### Saved entries
>>

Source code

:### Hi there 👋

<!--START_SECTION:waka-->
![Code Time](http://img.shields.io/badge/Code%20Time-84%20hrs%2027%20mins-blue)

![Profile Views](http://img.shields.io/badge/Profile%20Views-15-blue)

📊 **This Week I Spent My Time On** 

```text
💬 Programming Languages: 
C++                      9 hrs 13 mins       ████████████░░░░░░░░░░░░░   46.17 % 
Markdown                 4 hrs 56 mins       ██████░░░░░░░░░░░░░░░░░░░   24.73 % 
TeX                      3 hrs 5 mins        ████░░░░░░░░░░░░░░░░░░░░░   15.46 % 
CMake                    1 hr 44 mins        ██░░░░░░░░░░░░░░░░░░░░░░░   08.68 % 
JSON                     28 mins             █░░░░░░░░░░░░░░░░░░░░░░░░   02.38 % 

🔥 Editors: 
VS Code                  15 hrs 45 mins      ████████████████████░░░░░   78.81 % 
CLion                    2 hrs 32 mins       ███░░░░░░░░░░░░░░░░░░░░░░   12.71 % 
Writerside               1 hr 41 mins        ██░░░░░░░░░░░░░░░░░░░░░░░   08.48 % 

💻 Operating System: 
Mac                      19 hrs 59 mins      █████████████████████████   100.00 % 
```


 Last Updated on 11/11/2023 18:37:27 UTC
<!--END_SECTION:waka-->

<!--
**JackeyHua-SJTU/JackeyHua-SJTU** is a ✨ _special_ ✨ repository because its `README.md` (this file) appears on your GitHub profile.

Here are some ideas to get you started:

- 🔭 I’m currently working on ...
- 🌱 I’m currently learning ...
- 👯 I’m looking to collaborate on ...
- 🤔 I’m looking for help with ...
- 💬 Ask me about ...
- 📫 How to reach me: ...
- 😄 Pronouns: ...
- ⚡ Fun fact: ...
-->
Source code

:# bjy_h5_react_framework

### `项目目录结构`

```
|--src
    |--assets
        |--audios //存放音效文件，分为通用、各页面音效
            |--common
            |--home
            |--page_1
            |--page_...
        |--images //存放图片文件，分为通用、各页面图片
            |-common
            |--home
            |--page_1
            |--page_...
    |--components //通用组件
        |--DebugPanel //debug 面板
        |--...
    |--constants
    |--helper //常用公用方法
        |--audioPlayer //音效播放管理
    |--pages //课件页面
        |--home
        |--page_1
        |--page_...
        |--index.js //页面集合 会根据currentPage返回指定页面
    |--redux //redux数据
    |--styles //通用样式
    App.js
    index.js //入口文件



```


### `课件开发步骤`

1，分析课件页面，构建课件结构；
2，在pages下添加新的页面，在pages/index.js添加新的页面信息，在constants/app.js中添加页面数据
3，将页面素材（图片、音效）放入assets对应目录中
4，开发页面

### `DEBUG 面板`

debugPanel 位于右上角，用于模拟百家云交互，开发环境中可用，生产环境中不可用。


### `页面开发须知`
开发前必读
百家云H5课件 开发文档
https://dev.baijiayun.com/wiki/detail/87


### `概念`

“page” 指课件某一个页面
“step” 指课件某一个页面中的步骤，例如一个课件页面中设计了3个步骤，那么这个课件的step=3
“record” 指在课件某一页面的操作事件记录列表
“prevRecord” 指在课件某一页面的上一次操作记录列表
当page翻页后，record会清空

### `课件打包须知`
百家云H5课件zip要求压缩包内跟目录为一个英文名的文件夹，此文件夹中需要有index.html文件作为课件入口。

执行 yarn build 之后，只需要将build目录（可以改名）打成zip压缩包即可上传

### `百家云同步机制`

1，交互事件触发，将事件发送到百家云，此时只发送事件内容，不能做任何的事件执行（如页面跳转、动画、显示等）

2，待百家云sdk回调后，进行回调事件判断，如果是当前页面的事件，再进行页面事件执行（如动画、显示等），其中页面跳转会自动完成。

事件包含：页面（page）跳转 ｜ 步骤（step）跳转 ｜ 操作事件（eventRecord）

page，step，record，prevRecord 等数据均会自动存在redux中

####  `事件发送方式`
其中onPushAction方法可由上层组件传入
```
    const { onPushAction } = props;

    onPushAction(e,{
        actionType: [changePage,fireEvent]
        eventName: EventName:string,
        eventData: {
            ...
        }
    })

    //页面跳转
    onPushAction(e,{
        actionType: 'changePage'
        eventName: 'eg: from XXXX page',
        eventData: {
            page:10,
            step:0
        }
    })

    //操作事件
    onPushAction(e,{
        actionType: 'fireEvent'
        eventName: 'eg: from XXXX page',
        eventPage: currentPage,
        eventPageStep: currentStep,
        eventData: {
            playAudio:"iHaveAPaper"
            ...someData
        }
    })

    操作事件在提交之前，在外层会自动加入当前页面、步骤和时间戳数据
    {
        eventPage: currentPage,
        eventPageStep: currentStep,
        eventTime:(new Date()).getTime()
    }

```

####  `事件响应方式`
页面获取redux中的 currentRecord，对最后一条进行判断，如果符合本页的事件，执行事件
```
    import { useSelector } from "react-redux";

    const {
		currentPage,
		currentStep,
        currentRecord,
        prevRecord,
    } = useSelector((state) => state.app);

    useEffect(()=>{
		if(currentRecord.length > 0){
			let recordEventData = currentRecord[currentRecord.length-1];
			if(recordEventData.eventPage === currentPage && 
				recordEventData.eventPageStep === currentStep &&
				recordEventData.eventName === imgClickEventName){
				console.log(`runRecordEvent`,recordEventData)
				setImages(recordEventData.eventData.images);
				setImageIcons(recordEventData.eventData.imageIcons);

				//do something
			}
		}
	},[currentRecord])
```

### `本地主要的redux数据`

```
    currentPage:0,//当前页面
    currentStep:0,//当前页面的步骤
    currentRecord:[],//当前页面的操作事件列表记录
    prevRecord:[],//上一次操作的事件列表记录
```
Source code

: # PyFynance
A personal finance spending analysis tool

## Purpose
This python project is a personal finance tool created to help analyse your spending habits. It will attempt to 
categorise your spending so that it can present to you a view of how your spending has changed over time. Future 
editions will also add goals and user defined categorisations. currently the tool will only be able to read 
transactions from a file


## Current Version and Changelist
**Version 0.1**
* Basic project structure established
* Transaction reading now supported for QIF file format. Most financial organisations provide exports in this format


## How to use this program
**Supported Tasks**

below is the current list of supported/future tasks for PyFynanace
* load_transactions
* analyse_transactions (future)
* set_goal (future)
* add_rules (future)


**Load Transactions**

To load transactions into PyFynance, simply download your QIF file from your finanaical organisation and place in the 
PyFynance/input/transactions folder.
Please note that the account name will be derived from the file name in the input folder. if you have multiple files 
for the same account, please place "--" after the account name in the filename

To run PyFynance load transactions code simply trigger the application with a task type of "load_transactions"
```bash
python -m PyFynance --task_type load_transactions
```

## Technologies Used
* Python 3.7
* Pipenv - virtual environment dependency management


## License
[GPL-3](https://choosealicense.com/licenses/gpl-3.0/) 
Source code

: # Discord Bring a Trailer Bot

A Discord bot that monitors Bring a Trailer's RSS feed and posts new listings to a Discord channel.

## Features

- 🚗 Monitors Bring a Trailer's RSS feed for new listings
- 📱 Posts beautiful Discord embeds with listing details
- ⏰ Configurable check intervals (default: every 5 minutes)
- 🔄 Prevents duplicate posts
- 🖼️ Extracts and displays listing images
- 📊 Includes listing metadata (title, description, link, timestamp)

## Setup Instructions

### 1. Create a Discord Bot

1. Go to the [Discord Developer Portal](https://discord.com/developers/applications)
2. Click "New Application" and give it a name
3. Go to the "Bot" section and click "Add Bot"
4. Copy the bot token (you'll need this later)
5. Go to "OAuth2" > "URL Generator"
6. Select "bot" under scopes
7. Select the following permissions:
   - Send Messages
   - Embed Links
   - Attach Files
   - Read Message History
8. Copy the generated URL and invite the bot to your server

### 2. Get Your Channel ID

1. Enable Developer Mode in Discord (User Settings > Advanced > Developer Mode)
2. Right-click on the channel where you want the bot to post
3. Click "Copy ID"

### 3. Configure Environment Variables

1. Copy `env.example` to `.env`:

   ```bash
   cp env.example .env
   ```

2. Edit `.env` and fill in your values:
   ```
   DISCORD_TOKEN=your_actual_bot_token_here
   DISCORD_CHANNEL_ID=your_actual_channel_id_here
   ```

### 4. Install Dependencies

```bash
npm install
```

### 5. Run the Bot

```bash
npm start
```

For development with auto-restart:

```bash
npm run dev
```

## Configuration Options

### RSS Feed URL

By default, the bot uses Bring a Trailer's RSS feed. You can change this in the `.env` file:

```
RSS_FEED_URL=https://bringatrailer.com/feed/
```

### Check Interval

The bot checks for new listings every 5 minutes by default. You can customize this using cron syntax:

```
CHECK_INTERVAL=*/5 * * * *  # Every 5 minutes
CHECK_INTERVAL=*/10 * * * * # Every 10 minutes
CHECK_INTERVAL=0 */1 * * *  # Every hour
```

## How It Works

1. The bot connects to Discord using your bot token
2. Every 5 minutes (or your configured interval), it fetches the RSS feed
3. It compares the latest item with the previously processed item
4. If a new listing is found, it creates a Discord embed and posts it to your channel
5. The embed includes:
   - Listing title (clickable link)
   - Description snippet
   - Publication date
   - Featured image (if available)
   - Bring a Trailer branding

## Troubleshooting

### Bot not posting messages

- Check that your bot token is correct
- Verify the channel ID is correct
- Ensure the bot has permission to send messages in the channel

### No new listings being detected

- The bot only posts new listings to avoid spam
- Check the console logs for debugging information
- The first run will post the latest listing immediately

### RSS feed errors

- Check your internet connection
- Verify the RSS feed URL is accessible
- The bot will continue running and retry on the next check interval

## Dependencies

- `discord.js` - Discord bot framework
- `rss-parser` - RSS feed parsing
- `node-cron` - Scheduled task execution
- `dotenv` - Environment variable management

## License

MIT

<<

Report each line above containing the string "looking".

### REPLY TO THE EXERCISE
- 👯 I’m looking to collaborate on ...
- 🤔 I’m looking for help with ...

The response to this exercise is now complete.